▸ **TASK DIRECTIONS**
Range to reproduce from the entries below: the line with "1. Choose the word you want to look for", the line with "مرور کامل سایت TFL", and every line in between. Give them exactly and give nothing else.

▸ **STORED DATA**
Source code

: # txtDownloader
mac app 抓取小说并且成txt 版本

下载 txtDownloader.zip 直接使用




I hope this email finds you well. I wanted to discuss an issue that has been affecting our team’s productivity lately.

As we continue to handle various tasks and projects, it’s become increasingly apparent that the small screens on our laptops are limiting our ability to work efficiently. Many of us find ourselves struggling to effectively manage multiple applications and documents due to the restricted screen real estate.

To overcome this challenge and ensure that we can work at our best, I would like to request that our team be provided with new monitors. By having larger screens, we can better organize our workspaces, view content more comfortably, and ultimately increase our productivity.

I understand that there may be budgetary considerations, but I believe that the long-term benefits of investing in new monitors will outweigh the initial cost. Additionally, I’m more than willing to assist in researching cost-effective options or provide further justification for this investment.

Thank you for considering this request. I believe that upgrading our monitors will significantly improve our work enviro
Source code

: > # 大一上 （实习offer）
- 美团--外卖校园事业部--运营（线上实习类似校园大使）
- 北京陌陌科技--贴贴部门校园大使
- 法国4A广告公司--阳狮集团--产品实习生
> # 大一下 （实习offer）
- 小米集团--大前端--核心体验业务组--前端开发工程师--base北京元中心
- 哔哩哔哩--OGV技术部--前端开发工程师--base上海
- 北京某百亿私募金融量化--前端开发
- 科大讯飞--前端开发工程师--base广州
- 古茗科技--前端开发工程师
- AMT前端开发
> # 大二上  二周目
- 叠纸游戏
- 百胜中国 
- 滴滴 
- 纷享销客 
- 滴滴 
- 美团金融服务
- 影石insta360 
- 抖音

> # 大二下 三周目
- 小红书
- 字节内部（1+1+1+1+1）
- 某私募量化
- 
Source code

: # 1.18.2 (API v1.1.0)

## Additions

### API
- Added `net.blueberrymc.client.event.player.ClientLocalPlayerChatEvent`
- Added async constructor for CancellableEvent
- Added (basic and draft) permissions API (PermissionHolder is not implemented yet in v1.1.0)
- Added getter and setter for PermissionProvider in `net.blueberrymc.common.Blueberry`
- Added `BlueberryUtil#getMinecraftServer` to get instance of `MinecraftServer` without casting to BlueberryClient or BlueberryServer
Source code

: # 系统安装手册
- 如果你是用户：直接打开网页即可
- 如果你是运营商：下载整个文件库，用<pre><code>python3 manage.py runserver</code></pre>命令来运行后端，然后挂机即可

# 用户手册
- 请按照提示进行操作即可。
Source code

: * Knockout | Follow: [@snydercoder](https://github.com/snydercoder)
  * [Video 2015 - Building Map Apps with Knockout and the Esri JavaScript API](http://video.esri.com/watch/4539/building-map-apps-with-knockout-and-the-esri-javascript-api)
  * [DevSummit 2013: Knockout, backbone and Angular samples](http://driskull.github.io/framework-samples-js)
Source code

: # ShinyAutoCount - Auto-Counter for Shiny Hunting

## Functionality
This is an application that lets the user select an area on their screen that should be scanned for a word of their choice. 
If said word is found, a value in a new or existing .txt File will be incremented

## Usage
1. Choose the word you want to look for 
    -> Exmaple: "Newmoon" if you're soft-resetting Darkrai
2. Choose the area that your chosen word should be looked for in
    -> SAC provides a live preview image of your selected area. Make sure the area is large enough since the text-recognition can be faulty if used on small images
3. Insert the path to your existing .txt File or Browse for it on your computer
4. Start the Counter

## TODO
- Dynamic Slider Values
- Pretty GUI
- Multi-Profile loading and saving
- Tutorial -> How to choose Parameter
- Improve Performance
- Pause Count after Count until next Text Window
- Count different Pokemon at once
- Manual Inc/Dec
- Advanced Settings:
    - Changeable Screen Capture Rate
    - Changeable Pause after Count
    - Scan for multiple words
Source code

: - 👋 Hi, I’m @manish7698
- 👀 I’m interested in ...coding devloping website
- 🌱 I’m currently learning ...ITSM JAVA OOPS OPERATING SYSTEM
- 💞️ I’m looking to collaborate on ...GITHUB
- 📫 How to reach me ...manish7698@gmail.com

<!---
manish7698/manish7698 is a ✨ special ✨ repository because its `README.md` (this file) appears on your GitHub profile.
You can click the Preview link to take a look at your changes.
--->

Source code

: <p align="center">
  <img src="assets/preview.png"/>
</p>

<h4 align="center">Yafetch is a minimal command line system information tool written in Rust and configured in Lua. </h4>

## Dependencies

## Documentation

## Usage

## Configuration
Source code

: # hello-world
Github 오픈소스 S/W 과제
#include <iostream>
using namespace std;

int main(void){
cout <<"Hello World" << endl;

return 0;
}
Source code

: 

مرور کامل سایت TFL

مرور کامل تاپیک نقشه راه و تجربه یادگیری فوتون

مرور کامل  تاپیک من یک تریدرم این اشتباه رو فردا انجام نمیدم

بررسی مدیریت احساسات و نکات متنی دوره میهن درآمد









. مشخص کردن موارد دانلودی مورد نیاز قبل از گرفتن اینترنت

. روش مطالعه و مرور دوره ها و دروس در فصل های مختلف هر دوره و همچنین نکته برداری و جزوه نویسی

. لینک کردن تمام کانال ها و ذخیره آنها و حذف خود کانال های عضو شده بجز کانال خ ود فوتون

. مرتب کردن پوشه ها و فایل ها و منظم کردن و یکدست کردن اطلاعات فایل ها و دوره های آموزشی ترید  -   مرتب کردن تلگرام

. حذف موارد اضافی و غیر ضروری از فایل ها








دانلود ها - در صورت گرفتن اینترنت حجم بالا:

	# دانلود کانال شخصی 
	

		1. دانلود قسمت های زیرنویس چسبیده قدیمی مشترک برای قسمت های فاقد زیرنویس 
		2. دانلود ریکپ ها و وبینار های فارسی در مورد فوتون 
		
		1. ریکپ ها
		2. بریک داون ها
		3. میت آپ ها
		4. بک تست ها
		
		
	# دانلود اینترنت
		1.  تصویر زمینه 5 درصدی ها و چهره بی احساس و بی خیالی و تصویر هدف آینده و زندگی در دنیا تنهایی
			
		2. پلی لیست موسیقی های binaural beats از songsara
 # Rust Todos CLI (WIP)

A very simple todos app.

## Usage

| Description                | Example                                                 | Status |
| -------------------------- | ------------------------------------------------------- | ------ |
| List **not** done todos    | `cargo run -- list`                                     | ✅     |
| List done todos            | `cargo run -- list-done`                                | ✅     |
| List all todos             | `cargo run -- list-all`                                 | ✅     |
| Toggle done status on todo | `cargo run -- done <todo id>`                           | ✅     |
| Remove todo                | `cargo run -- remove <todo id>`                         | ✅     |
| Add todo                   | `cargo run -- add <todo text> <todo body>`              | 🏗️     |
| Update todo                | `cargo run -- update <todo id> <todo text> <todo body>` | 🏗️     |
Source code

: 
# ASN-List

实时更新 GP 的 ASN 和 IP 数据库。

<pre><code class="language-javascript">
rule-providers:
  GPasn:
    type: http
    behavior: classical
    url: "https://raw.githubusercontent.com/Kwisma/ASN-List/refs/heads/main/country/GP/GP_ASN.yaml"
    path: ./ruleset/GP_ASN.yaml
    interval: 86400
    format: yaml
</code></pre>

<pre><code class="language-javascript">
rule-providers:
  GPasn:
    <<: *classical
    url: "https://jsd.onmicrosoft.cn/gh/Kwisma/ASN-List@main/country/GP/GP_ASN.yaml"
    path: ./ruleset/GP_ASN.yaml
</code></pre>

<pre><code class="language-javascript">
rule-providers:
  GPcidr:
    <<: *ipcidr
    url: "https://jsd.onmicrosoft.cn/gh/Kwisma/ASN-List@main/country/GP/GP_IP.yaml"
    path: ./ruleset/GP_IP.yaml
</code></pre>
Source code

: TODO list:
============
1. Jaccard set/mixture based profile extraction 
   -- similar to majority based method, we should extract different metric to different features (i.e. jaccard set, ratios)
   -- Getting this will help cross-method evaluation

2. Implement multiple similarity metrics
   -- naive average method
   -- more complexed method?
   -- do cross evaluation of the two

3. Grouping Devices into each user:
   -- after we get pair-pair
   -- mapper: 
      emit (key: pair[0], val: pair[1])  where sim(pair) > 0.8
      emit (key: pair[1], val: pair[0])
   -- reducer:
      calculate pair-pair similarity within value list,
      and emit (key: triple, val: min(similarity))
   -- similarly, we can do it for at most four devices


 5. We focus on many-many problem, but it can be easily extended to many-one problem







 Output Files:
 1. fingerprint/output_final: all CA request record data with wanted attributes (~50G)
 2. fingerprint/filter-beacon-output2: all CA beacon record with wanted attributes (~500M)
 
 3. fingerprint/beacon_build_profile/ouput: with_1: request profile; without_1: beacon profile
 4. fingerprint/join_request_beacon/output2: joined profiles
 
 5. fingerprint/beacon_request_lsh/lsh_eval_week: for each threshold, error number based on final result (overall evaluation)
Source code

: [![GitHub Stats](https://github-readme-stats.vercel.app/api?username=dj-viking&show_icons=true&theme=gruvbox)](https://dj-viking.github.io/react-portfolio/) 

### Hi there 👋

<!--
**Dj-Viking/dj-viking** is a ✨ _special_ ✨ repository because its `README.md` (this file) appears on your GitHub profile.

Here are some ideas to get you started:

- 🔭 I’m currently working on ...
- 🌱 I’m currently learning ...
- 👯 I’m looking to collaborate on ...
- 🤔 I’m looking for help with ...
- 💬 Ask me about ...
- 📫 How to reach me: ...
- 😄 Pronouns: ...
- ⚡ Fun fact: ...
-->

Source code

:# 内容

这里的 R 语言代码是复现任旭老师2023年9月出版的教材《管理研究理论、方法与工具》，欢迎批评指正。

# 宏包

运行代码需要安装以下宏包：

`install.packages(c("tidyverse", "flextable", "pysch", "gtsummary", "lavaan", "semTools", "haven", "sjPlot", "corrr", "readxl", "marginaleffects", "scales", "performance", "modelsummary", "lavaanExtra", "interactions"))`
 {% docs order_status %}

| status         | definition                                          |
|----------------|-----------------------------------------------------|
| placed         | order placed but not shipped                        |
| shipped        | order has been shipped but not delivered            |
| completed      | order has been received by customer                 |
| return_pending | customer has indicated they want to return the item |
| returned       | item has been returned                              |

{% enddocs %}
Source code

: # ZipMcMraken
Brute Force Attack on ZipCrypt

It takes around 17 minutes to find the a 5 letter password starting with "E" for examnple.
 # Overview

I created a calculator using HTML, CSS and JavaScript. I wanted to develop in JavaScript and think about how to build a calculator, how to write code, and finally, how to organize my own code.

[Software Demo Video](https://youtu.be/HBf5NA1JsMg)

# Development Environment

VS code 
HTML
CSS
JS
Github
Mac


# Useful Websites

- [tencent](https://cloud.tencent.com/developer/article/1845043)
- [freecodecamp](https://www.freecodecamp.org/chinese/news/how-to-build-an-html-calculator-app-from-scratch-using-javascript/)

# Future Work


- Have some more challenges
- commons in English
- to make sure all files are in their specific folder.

▸ **SOLUTION BELOW**
1. Choose the word you want to look for 
    -> Exmaple: "Newmoon" if you're soft-resetting Darkrai
2. Choose the area that your chosen word should be looked for in
    -> SAC provides a live preview image of your selected area. Make sure the area is large enough since the text-recognition can be faulty if used on small images
3. Insert the path to your existing .txt File or Browse for it on your computer
4. Start the Counter

## TODO
- Dynamic Slider Values
- Pretty GUI
- Multi-Profile loading and saving
- Tutorial -> How to choose Parameter
- Improve Performance
- Pause Count after Count until next Text Window
- Count different Pokemon at once
- Manual Inc/Dec
- Advanced Settings:
    - Changeable Screen Capture Rate
    - Changeable Pause after Count
    - Scan for multiple words
Source code

: - 👋 Hi, I’m @manish7698
- 👀 I’m interested in ...coding devloping website
- 🌱 I’m currently learning ...ITSM JAVA OOPS OPERATING SYSTEM
- 💞️ I’m looking to collaborate on ...GITHUB
- 📫 How to reach me ...manish7698@gmail.com

<!---
manish7698/manish7698 is a ✨ special ✨ repository because its `README.md` (this file) appears on your GitHub profile.
You can click the Preview link to take a look at your changes.
--->

Source code

: <p align="center">
  <img src="assets/preview.png"/>
</p>

<h4 align="center">Yafetch is a minimal command line system information tool written in Rust and configured in Lua. </h4>

## Dependencies

## Documentation

## Usage

## Configuration
Source code

: # hello-world
Github 오픈소스 S/W 과제
#include <iostream>
using namespace std;

int main(void){
cout <<"Hello World" << endl;

return 0;
}
Source code

: 

مرور کامل سایت TFL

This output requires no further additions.